DW Akademie staff Mafia Akter opens the camp’s first panel discussion, focusing on the dangers of renewed flight
Twenty-year-old Sharifa Khatun lives with her three-year-old son and her mother in one of the countless bamboo huts in the Rohingya refugee camp. Located in the Cox’s Bazar district in Bangladesh, it is now the largest refugee camp in the world. Like hundreds of thousands of Muslim Rohingya, Sharifa and her family fled their homeland two years ago to escape military attacks. Her husband had previously left for Malaysia and remains there, but Sharifa will be staying in the refugee camp. Like most Rohingya, she fears further reprisals if she returns to Myanmar, and because Rohingya are stateless they cannot officially leave Bangladesh - not even the refugee camp itself.
Still, the young mother now sees another reason to stay: in early 2018 she started working as a reporter for Radio Naf, a local community radio station. With support from DW Akademie, a team of Rohingya and Bangladeshi community reporters are producing the feature radio program "Palonger Hota" covering everyday stories in the camp and surrounding villages. Sharifa says it has given her a new outlook on life.
But a sense of hopelessness has spread throughout the camp: roughly one million people now live here under difficult conditions in cramp quarters. The Rohingya’s mass exodus began two years ago on August 25, 2017 and for many, the flight continues – either in their minds or in reality. Human smugglers know how to exploit this.
Looking for work or forced into prostitution
Vulnerable refugees are lured by smugglers’ lies or promises to get them to Malaysia, one of the countries they long to reach. While some do make it to India, Thailand, Indonesia or the Gulf states using forged documents, others often end up in forced labor. Young women and girls are often pressured to marry men outside of the camp to lighten the burden of their poverty-stricken Rohingya families. Others are forced into prostitution.
A major human trafficking crisis occurred in 2015 when thousands of boat refugees, mostly Rohingya, for weeks floated helplessly on the ocean before being taken in by Thailand, Malaysia and Indonesia. There were also reports of victims living in Thai jungle camps that were close to mass graves. The Bangladesh and Thai governments cracked down on the traffickers but their numbers are increasing again.
According to media reports, Bangladesh authorities say they stopped 300 refugees from illegally leaving the country in the first half of 2019. That number, however, is likely to be much higher. Around 200,000 Rohingya are also estimated to have left the camp and gone into hiding elsewhere in Bangladesh.
At the first panel discussion, Rohingya representatives and aid organizations underline the dangers of fleeing the camp
Information instead of barbed wire
While Bangladeshi politicians are thinking of putting up barbed wire around the camp, or relocating the refugees to an island in the Bay of Bengal, Rohingya representatives and aid organizations are focusing on an information campaign underlining the dangers of fleeing the camp. Some of those risks include forced labor, prostitution, child marriage, organ trafficking or even torture if the smugglers suddenly demand more money. If people are aware of the risks for themselves and their families, the organizations say, they will think twice before fleeing again.
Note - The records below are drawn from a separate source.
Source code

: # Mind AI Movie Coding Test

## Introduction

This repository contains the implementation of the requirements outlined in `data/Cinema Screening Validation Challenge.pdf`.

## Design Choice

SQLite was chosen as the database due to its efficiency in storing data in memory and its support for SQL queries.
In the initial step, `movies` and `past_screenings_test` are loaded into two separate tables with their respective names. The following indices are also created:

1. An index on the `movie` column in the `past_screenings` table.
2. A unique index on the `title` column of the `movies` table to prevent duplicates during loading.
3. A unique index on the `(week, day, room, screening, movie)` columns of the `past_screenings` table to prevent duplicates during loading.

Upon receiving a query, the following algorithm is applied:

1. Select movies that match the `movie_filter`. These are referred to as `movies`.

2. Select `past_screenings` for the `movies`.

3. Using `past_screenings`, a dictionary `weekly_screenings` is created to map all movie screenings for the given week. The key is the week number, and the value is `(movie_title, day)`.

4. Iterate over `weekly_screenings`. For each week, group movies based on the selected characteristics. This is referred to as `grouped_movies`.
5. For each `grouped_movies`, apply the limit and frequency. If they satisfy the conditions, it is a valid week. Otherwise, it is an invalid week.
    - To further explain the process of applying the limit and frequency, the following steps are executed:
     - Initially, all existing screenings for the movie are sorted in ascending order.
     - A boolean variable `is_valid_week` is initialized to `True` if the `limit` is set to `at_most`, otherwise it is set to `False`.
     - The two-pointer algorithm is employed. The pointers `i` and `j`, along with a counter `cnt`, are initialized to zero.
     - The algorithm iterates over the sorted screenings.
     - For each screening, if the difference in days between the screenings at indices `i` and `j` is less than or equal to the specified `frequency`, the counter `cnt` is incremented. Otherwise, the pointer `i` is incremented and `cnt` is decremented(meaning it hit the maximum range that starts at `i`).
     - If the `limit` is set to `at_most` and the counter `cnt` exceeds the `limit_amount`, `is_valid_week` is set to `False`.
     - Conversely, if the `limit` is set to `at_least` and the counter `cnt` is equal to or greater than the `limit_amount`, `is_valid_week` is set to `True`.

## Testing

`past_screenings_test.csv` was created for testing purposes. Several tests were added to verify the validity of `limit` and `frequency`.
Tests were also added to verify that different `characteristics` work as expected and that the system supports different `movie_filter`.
As a result, Sharifa and the "Palonger Hota" team helped organize and record a camp panel discussion on human smuggling and illegal migration. The discussion looked at various risks as well as the fact that families who are left behind are often unaware of their relatives' fates. The discussion, later broadcasted on Radio Naf, was held in cooperation with UNHCR, IOM and other aid agencies. This new radio format - panel discussions at the camp - will continue until the end of the year and feature additional topics.
"Radio has changed my life"
Sharifa is glad that she and her family are relatively safe in the camp. Even though the living conditions are difficult, she says she has found meaningful work as a radio reporter and that it has changed her life. "I used to be quiet and shy but I’m not anymore," she explains. "In Myanmar, Rohingya women only work at home, but it’s different here. I had to learn how to approach strangers, ask them questions and how to speak for myself," she says. Her mother is proud that Sharifa, even though like many Rohingya women she can hardly read or write, can now transfer interview recordings to a laptop and edit them.
Despite her newfound independence, Sharifa hopes to see her husband again. "Inshallah," she says. God willing.
DW Akademie’s and Radio Naf’s joint project was launched in early 2018 with initial funding from Germany’s Federal Ministry for Economic Cooperation and Development (BMZ). Germany’s Federal Foreign Office has been funding the project since May 2018.